Maar haar lippen zijn zoo rood gekleurd en de dons van het poeder ligt over haar gelaat en ze gaat naar haar heer, den man dien ze niet lief heeft, en ze zegt hem ‘vandaag wil ik niet’. ‘Zoo’, antwoordt haar heer en hij schenkt een glas wijn voor haar vol. ‘Neen’, zegt Amelia, ‘vandaag kan het niet zijn’. Maar de man moet glimlachen en zijn brieventasch bovenhalen. ‘Ik heb iets meegebracht voor je’, zegt hij en hij toont het vele geld.
En Amelia Goossens weet niet precies wat ze doet.

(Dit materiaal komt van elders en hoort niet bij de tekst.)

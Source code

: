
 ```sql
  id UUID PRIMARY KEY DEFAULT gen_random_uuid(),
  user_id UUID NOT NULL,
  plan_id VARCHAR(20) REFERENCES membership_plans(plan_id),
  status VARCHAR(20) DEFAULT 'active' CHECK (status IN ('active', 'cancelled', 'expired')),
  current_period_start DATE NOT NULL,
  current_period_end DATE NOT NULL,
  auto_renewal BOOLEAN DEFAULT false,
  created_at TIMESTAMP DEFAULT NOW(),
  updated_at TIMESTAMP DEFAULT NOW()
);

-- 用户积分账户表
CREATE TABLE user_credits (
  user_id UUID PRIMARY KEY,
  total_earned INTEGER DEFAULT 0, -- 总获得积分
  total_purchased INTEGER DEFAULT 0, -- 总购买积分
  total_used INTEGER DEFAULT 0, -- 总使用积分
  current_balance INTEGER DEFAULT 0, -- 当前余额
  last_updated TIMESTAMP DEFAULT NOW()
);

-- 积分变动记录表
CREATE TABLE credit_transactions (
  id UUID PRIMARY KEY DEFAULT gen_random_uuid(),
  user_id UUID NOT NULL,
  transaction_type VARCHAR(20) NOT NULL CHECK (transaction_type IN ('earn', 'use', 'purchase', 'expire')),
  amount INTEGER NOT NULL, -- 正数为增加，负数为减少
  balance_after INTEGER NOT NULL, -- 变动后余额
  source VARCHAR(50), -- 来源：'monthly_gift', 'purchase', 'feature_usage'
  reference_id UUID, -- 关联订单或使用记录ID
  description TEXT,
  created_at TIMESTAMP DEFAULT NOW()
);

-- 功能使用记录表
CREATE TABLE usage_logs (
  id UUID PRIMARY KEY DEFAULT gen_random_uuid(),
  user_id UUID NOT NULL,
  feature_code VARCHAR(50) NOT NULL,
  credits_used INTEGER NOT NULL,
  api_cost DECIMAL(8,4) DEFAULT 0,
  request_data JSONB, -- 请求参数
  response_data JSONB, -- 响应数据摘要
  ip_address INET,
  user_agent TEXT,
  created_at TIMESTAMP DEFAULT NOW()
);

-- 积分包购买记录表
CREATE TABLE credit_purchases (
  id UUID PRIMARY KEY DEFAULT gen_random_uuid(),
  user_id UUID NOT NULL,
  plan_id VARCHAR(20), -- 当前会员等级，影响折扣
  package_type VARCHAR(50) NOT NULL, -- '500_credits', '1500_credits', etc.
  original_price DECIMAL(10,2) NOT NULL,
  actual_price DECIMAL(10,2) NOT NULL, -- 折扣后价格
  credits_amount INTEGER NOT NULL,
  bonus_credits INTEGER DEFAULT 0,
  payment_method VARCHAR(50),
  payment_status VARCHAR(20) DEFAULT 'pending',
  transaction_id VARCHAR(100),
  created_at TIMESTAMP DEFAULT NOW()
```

Maar van Maurice wil ze geen geld meer aanvaarden. Neen, dat wil ze niet. ‘Ik houd zoo van hem’, zegt ze en ze zou naast hem willen liggen en hem kussen. Ze zou zijn handen om haar willen voelen en zijn hartstocht, maar hij is zoo rein en zoo schoon, o, den glans van zijn oogen kan ze zeker nooit vergeten, zijn oogen staan voor haar en het licht speelt wonderbaar in hun diepte. ‘Ach, hoe houd ik van hem’, denkt ze ‘God moet mij helpen, dat ik hem nooit verliezen zal’.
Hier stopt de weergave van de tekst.